■ Assignment:
Drop all images and give the records again exactly.

--- Supplied records Enclosed Below ---

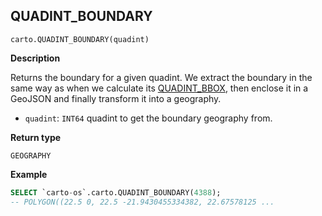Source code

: ## QUADINT_BOUNDARY

```sql:signature
carto.QUADINT_BOUNDARY(quadint)
```

**Description**

Returns the boundary for a given quadint. We extract the boundary in the same way as when we calculate its [QUADINT_BBOX](#quadint_bbox), then enclose it in a GeoJSON and finally transform it into a geography.

* `quadint`: `INT64` quadint to get the boundary geography from.

**Return type**

`GEOGRAPHY`


**Example**


```sql
SELECT `carto-os`.carto.QUADINT_BOUNDARY(4388);
-- POLYGON((22.5 0, 22.5 -21.9430455334382, 22.67578125 ...
```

--- End of Enclosed Supplied records ---

■ Problem solution:
Source code

: ## QUADINT_BOUNDARY

```sql:signature
carto.QUADINT_BOUNDARY(quadint)
```

**Description**

Returns the boundary for a given quadint. We extract the boundary in the same way as when we calculate its [QUADINT_BBOX](#quadint_bbox), then enclose it in a GeoJSON and finally transform it into a geography.

* `quadint`: `INT64` quadint to get the boundary geography from.

**Return type**

`GEOGRAPHY`


**Example**


```sql
SELECT `carto-os`.carto.QUADINT_BOUNDARY(4388);
-- POLYGON((22.5 0, 22.5 -21.9430455334382, 22.67578125 ...
```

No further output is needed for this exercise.